The situation will not be resolved anytime soon. The push for elections in the coming weeks or months will be tailed by international grain price hikes, of which China's present drought and new appetite for meat also contributed. These price hikes have ignited the powders of protest in the first place.

In June, when the poor summer harvest comes in, it could be a time of global inflation for food products and this, in turn, could kindle a new wave of demonstrations in Egypt and in the whole Middle East. That is to say that in June, no matter what government is in power, a tough choice could arise: either topple the new government or accept a violent crackdown of the more radical protests.

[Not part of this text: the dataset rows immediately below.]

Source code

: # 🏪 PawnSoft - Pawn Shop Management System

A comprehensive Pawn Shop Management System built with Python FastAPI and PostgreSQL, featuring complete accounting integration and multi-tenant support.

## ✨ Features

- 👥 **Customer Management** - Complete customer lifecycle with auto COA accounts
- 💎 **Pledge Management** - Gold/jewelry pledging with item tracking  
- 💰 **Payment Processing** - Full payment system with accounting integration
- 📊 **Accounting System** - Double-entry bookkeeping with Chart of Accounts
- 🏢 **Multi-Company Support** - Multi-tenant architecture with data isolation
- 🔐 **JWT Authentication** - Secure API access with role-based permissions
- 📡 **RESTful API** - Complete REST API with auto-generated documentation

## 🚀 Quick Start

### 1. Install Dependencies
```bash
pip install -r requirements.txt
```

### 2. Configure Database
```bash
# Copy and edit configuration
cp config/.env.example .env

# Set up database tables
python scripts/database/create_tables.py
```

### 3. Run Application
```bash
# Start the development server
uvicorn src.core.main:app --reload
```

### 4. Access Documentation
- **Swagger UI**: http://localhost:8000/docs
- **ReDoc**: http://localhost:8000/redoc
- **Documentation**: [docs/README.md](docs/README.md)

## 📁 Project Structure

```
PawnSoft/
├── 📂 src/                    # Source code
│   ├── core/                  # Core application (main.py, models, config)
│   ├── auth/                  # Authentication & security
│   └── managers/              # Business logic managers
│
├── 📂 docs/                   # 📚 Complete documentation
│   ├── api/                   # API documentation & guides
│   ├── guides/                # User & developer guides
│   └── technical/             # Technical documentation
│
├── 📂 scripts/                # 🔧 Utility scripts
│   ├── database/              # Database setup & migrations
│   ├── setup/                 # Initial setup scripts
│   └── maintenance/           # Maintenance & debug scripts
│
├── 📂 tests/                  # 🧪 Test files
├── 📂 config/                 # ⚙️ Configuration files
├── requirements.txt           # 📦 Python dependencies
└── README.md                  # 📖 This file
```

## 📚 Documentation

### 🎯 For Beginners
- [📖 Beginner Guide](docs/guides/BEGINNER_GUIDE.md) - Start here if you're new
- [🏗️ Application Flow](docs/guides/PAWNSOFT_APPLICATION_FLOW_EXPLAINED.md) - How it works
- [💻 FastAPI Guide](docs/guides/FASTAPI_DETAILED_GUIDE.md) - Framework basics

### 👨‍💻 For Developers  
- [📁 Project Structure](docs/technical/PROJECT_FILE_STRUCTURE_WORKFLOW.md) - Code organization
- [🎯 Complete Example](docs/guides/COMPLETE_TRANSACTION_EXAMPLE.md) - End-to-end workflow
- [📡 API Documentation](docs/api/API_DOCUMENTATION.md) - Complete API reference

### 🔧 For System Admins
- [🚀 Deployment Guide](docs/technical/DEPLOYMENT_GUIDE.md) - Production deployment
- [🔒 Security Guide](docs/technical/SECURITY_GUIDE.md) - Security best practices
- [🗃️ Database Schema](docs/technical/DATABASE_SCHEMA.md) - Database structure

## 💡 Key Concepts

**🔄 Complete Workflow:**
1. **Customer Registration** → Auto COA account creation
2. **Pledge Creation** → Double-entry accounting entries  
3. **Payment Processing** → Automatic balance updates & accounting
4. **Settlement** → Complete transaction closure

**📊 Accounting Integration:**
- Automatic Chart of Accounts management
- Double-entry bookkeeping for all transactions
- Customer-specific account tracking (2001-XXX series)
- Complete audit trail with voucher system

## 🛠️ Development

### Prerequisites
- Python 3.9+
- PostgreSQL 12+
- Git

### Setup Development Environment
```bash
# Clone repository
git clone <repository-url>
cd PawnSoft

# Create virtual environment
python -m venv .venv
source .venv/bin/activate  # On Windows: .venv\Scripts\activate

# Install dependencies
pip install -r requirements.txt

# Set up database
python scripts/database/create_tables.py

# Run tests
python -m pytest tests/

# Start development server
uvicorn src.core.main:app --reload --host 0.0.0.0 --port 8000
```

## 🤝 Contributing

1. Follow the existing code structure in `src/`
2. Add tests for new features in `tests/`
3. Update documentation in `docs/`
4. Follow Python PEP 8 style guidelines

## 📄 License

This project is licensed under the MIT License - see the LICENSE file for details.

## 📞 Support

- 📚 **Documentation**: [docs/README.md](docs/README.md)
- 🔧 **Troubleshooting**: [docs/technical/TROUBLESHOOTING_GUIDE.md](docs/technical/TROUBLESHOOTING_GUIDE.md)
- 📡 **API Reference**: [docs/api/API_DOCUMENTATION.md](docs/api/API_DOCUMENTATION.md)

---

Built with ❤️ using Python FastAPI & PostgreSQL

Neither aid program that could prevent the spiral of demonstrations would be easy to implement. It would not be easy to move sacks of foreign flour from the airports to the homes of the poor; it would be much easier to sell them on the black market. Two forces have an interest in this happening - some corrupt profiteering officials, but also the extremists who want a radicalization of the protests because they ride the hungry and angry masses.

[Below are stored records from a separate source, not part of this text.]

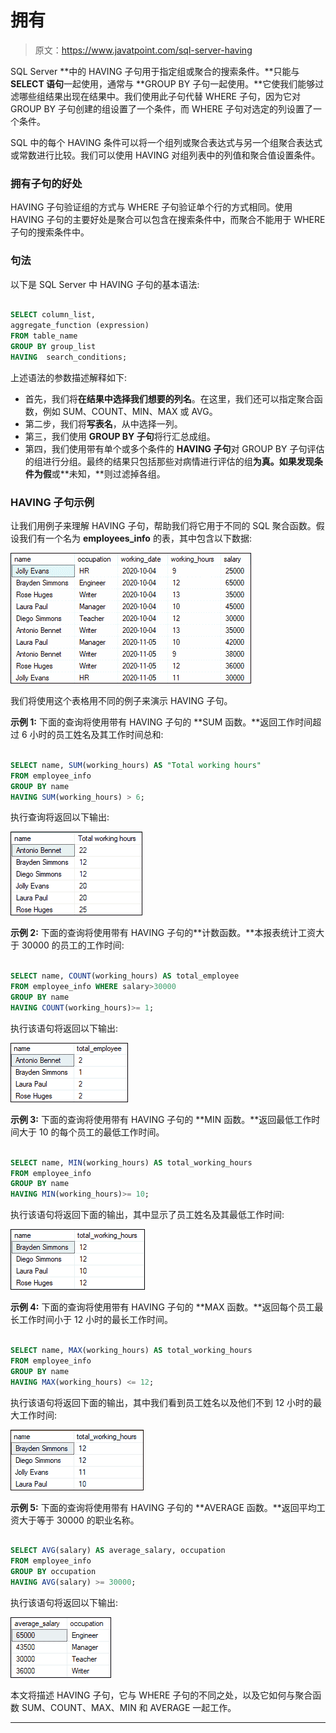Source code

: # 拥有

> 原文：<https://www.javatpoint.com/sql-server-having>

SQL Server **中的 HAVING 子句用于指定组或聚合的搜索条件。**只能与 **SELECT 语句**一起使用，通常与 **GROUP BY 子句一起使用。**它使我们能够过滤哪些组结果出现在结果中。我们使用此子句代替 WHERE 子句，因为它对 GROUP BY 子句创建的组设置了一个条件，而 WHERE 子句对选定的列设置了一个条件。

SQL 中的每个 HAVING 条件可以将一个组列或聚合表达式与另一个组聚合表达式或常数进行比较。我们可以使用 HAVING 对组列表中的列值和聚合值设置条件。

### 拥有子句的好处

HAVING 子句验证组的方式与 WHERE 子句验证单个行的方式相同。使用 HAVING 子句的主要好处是聚合可以包含在搜索条件中，而聚合不能用于 WHERE 子句的搜索条件中。

### 句法

以下是 SQL Server 中 HAVING 子句的基本语法:

```sql

SELECT column_list, 
aggregate_function (expression)  
FROM table_name
GROUP BY group_list
HAVING  search_conditions;

```

上述语法的参数描述解释如下:

*   首先，我们将**在结果中选择我们想要的列名**。在这里，我们还可以指定聚合函数，例如 SUM、COUNT、MIN、MAX 或 AVG。
*   第二步，我们将**写表名**，从中选择一列。
*   第三，我们使用 **GROUP BY 子句**将行汇总成组。
*   第四，我们使用带有单个或多个条件的 **HAVING 子句**对 GROUP BY 子句评估的组进行分组。最终的结果只包括那些对病情进行评估的组**为真。**如果发现条件**为假**或**未知，**则过滤掉各组。

### HAVING 子句示例

让我们用例子来理解 HAVING 子句，帮助我们将它用于不同的 SQL 聚合函数。假设我们有一个名为 **employees_info** 的表，其中包含以下数据:

![SQL Server HAVING](img/b801060300fdb9c950307e689209f244.png)

我们将使用这个表格用不同的例子来演示 HAVING 子句。

**示例 1:** 下面的查询将使用带有 HAVING 子句的 **SUM 函数。**返回工作时间超过 6 小时的员工姓名及其工作时间总和:

```sql

SELECT name, SUM(working_hours) AS "Total working hours"  
FROM employee_info  
GROUP BY name  
HAVING SUM(working_hours) > 6;

```

执行查询将返回以下输出:

![SQL Server HAVING](img/cb0190e898015a8cff2873b9b382db64.png)

**示例 2:** 下面的查询将使用带有 HAVING 子句的**计数函数。**本报表统计工资大于 30000 的员工的工作时间:

```sql

SELECT name, COUNT(working_hours) AS total_employee
FROM employee_info WHERE salary>30000
GROUP BY name
HAVING COUNT(working_hours)>= 1;  

```

执行该语句将返回以下输出:

![SQL Server HAVING](img/e980daf9a98c05ddc6329bceea476aa9.png)

**示例 3:** 下面的查询将使用带有 HAVING 子句的 **MIN 函数。**返回最低工作时间大于 10 的每个员工的最低工作时间。

```sql

SELECT name, MIN(working_hours) AS total_working_hours
FROM employee_info 
GROUP BY name
HAVING MIN(working_hours)>= 10;

```

执行该语句将返回下面的输出，其中显示了员工姓名及其最低工作时间:

![SQL Server HAVING](img/ab6e748f3e877c026f7ef2bf42bd94f5.png)

**示例 4:** 下面的查询将使用带有 HAVING 子句的 **MAX 函数。**返回每个员工最长工作时间小于 12 小时的最长工作时间。

```sql

SELECT name, MAX(working_hours) AS total_working_hours
FROM employee_info 
GROUP BY name
HAVING MAX(working_hours) <= 12;

```

执行该语句将返回下面的输出，其中我们看到员工姓名以及他们不到 12 小时的最大工作时间:

![SQL Server HAVING](img/72ba02d0f5c0df318b5589d7e4f4cdc2.png)

**示例 5:** 下面的查询将使用带有 HAVING 子句的 **AVERAGE 函数。**返回平均工资大于等于 30000 的职业名称。

```sql

SELECT AVG(salary) AS average_salary, occupation 
FROM employee_info 
GROUP BY occupation
HAVING AVG(salary) >= 30000;

```

执行该语句将返回以下输出:

![SQL Server HAVING](img/d456b9b90517f59e769f6579d6ffc794.png)

本文将描述 HAVING 子句，它与 WHERE 子句的不同之处，以及它如何与聚合函数 SUM、COUNT、MAX、MIN 和 AVERAGE 一起工作。

* * *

The Chinese are not gloating about the situation. They are concerned because they see the confusion and difficulties of their beacon, America, as a sign of a tarnishing global order in which they have thrived for over 30 years. Without America, China does not know what to do and yet does not want to be embroiled in setting a new political world order.

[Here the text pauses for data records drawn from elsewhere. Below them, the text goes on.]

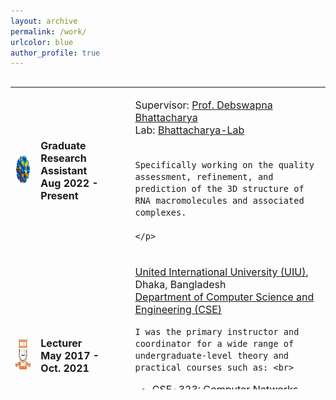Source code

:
 ```yaml
---
layout: archive
permalink: /work/
urlcolor: blue
author_profile: true
---
```


<style>
table, tr, td {
    border: none;
	font-size: 16px;
}
  
</style>
<div style="height:500px;overflow:auto;border:0px;border-collapse: collapse;" >
	<table  border="none" style="border:0px;border-collapse: collapse;" rules="none" >
	<colgroup>
       	<col span="1" style="width: 8%;">
	<col span="1" style="width: 25%;">
	<col span="1" style="width: 5%;">
       	<col span="1" style="width: 62%;">
	</colgroup>

<tr>
<td> <img src="../files/Lab.jpg" width="48" height="48"></td>
<td> <b> Graduate Research Assistant <br> Aug 2022 - Present </b> </td>
<td></td>
<td> 
	<p>
	Supervisor: <a href="https://website.cs.vt.edu/people/faculty/debswapna-bhattacharya.html">Prof. Debswapna Bhattacharya</a> <br>
 	Lab: <a href="https://github.com/Bhattacharya-Lab">Bhattacharya-Lab</a> <br><br>
		
 	Specifically working on the quality assessment, refinement, and prediction of the 3D structure of RNA macromolecules and associated complexes.

  	</p>

</td>
</tr>

<tr>
<td> <img src="../files/UIU.jpg" width="48" height="48"></td>
<td> <b> Lecturer <br> May 2017 - Oct. 2021 </b> </td> 
<td></td>
<td> 
<p>
	<a href="https://www.uiu.ac.bd/">United International University (UIU)</a>, Dhaka, Bangladesh <br>
	<a href="https://cse.uiu.ac.bd/"> Department of Computer Science and Engineering (CSE)</a> <br>
        
	I was the primary instructor and coordinator for a wide range of undergraduate-level theory and practical courses such as: <br>

<ul>
  <li>CSE-323: Computer Networks</li>
  <li>CSE-315: Data communications</li>
  <li>CSE 429 -  Digital System Design</li>
  <li>CSE1111 - Structured Programming Language</li>

</ul>
 
</p>
</td>
</tr>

Earlier, a People's Daily commentary warned the United States of the dangers of supporting a protest that could soon turn anti-American. [1] If this happens the US would shift attention from the Pacific to the Middle East, which would then reinforce the need for America to rely on China. This, too, Beijing saw how within a few days after September 11, 2001, the George W Bush administration, which had been poised for confrontation with China, drastically switched its priorities.

Certainly American choices are stark in Egypt. Supporting a crackdown would further smear the US image in the Islamic world and globally. The alternatives, if things spin out of control, are doomsday scenarios: The Suez Canal blocked, choking off trade between Asia and Europe, or Israel, fearing for its survival because of a new anti-Jewish Egyptian government, attacking Egypt, and shock waves reverberating around the whole Muslim world.

In fact, can America guarantee that Egypt will not fall in the hands of radical Muslims? Its army is not professional, is made of conscripts and the middle-ranking officers can be sympathetic with the cause of their fellow protesters. Furthermore, already once, with Gamal Abdel Nasser in 1952, Egyptian colonels took matters in their hands by staging a coup that changed the destiny of the Islamic world.

There is a broader issue, that democracy is not easy implant, and for this reason before trying to spread it, one should try to defend it where it exists, as there are many places in the world where democracy was suppressed.

This means that possibly America should have been more careful, less enthusiastic, as it is not certain that mass protests mean that the majority of Egyptians are against Mubarak's rule. But perhaps in present circumstances, even if America's democracy will be "beaten" in Egypt, its mistakes were unavoidable.

This is a further lesson for China. What would China do is it were number one and had to take an international stand in Egypt? Staying aloof would just be siding against the protests and thus against popular sentiments in the Muslim world, something that for all its prudence and realism could put China on the wrong side of history, something that Beijing could pay a dear price for sooner or later.

Now China can comfortably seat back, comfortably side with America and wait for developments to unfold just knowing that it will win anyway as things develop and it will learn a lot about how to be number one in a distant or not so distant future.

Note

1. "Washington doomed to be caught in Mideast unrest," by Li Hongmei January 31, 2011.